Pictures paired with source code
=== Begin Enclosure ===

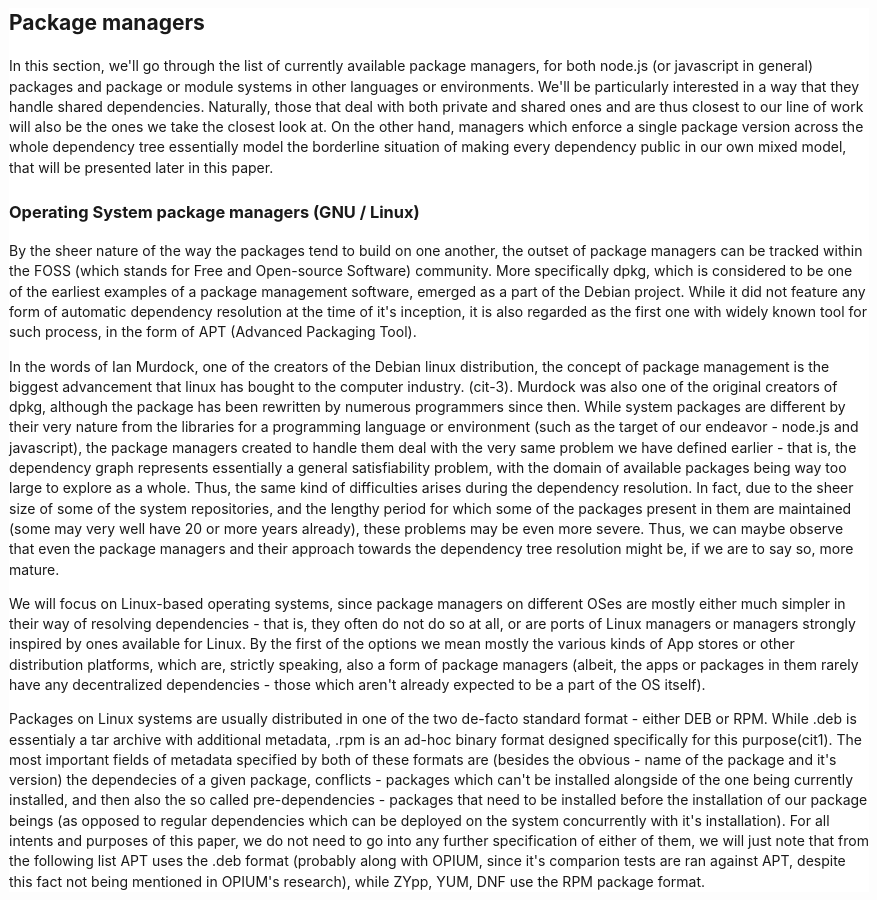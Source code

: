 ## Package managers

In this section, we'll go through the list of currently available package managers, for both node.js (or javascript in general) packages and package or module systems in other languages or environments. We'll be particularly interested in a way that they handle shared dependencies. Naturally, those that deal with both private and shared ones and are thus closest to our line of work will also be the ones we take the closest look at. On the other hand, managers which enforce a single package version across the whole dependency tree essentially model the borderline situation of making every dependency public in our own mixed model, that will be presented later in this paper.

### Operating System package managers (GNU / Linux)

By the sheer nature of the way the packages tend to build on one another, the outset of package managers can be tracked within the FOSS (which stands for Free and Open-source Software) community. More specifically dpkg, which is considered to be one of the earliest examples of a package management software, emerged as a part of the Debian project. While it did not feature any form of automatic dependency resolution at the time of it's inception, it is also regarded as the first one with widely known tool for such process, in the form of APT (Advanced Packaging Tool).

In the words of Ian Murdock, one of the creators of the Debian linux distribution, the concept of package management is the biggest advancement that linux has bought to the computer industry. (cit-3). Murdock was also one of the original creators of dpkg, although the package has been rewritten by numerous programmers since then. While system packages are different by their very nature from the libraries for a programming language or environment (such as the target of our endeavor - node.js and javascript), the package managers created to handle them deal with the very same problem we have defined earlier - that is, the dependency graph represents essentially a general satisfiability problem, with the domain of available packages being way too large to explore as a whole. Thus, the same kind of difficulties arises during the dependency resolution. In fact, due to the sheer size of some of the system repositories, and the lengthy period for which some of the packages present in them are maintained (some may very well have 20 or more years already), these problems may be even more severe. Thus, we can maybe observe that even the package managers and their approach towards the dependency tree resolution might be, if we are to say so, more mature.

We will focus on Linux-based operating systems, since package managers on different OSes are mostly either much simpler in their way of resolving dependencies - that is, they often do not do so at all, or are ports of Linux managers or managers strongly inspired by ones available for Linux.  By the first of the options we mean mostly the various kinds of App stores or other distribution platforms, which are, strictly speaking, also a form of package managers (albeit, the apps or packages in them rarely have any decentralized dependencies - those which aren't already expected to be a part of the OS itself).

Packages on Linux systems are usually distributed in one of the two de-facto standard format - either DEB or RPM. While .deb is essentialy a tar archive with additional metadata, .rpm is an ad-hoc binary format designed specifically for this purpose(cit1). The most important fields of metadata specified by both of these formats are (besides the obvious - name of the package and it's version) the dependecies of a given package, conflicts - packages which can't be installed alongside of the one being currently installed, and then also the so called pre-dependencies - packages that need to be installed before the installation of our package beings (as opposed to regular dependencies which can be deployed on the system concurrently with it's installation). For all intents and purposes of this paper, we do not need to go into any further specification of either of them, we will just note that from the following list APT uses the .deb format (probably along with OPIUM, since it's comparion tests are ran against APT, despite this fact not being mentioned in OPIUM's research), while ZYpp, YUM, DNF use the RPM package format.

=== End Enclosure ===

Taking the entries above, write out exactly each line from the one holding "### Operating System" to the one holding "By the sheer", both included, and stop there.

Solved problem:
### Operating System package managers (GNU / Linux)

By the sheer nature of the way the packages tend to build on one another, the outset of package managers can be tracked within the FOSS (which stands for Free and Open-source Software) community. More specifically dpkg, which is considered to be one of the earliest examples of a package management software, emerged as a part of the Debian project. While it did not feature any form of automatic dependency resolution at the time of it's inception, it is also regarded as the first one with widely known tool for such process, in the form of APT (Advanced Packaging Tool).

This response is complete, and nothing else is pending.